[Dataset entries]

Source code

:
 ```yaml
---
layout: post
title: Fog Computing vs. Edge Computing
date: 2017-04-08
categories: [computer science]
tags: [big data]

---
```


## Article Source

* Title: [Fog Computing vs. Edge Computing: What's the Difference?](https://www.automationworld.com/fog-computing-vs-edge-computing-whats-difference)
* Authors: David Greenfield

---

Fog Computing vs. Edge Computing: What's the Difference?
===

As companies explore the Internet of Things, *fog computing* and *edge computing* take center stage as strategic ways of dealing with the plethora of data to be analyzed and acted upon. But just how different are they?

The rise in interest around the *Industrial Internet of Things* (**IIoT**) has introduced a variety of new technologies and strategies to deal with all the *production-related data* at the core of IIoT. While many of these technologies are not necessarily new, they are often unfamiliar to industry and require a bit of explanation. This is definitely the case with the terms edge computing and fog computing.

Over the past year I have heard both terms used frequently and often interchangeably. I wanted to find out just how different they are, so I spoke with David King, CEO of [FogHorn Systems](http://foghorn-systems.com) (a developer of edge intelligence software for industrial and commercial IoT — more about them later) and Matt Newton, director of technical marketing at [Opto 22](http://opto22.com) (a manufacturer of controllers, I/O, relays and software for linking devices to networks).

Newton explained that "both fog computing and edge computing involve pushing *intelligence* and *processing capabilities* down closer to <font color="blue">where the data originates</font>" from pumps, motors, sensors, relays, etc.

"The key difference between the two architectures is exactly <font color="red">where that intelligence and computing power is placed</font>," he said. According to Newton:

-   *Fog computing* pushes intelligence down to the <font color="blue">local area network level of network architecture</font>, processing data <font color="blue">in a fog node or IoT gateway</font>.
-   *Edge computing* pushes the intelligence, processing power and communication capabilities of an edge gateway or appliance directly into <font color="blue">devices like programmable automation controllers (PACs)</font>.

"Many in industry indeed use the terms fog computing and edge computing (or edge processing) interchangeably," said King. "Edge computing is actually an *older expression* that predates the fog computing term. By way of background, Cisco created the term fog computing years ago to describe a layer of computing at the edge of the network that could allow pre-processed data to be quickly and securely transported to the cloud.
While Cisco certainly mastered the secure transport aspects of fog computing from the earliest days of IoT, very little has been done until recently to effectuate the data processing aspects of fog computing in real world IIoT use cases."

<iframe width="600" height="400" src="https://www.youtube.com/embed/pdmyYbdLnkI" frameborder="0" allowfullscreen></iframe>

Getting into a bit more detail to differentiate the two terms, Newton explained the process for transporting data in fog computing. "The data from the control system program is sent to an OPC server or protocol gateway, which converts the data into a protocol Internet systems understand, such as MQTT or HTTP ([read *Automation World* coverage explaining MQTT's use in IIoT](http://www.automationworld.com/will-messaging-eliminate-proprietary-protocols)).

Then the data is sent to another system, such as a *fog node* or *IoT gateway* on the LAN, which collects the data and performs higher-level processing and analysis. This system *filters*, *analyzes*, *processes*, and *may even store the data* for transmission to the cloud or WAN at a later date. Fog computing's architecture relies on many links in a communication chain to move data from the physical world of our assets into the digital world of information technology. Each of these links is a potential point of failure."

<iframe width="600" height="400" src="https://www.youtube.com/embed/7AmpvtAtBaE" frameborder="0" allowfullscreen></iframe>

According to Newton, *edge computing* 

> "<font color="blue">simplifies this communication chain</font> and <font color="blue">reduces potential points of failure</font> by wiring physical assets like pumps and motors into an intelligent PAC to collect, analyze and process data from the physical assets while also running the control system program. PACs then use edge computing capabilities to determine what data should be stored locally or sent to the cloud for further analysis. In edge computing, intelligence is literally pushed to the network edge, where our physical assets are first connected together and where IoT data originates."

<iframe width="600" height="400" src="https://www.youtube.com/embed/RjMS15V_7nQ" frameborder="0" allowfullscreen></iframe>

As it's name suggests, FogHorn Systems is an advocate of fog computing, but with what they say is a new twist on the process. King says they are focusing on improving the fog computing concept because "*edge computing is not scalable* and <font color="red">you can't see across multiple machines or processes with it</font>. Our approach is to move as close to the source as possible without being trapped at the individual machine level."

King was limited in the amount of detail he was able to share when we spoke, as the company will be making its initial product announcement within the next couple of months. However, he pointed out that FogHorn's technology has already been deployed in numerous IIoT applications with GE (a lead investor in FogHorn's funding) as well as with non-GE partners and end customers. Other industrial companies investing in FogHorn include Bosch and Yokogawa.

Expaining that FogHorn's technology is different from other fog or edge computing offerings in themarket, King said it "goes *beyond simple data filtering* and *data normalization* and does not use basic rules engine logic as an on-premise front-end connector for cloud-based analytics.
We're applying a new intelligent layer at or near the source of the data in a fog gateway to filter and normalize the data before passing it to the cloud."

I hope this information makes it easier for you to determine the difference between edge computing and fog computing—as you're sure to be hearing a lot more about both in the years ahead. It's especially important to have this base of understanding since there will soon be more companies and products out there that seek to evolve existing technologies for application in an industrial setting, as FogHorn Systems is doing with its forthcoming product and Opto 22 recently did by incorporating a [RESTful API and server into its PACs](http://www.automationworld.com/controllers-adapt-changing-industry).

What you should do ▸ The answer must consist solely of the lines from the first line of the data to the line holding "The rise in", each given again exactly.

Final answer ▸
Source code

:
 ```yaml
---
layout: post
title: Fog Computing vs. Edge Computing
date: 2017-04-08
categories: [computer science]
tags: [big data]

---
```


## Article Source

* Title: [Fog Computing vs. Edge Computing: What's the Difference?](https://www.automationworld.com/fog-computing-vs-edge-computing-whats-difference)
* Authors: David Greenfield

---

Fog Computing vs. Edge Computing: What's the Difference?
===

As companies explore the Internet of Things, *fog computing* and *edge computing* take center stage as strategic ways of dealing with the plethora of data to be analyzed and acted upon. But just how different are they?

The rise in interest around the *Industrial Internet of Things* (**IIoT**) has introduced a variety of new technologies and strategies to deal with all the *production-related data* at the core of IIoT. While many of these technologies are not necessarily new, they are often unfamiliar to industry and require a bit of explanation. This is definitely the case with the terms edge computing and fog computing.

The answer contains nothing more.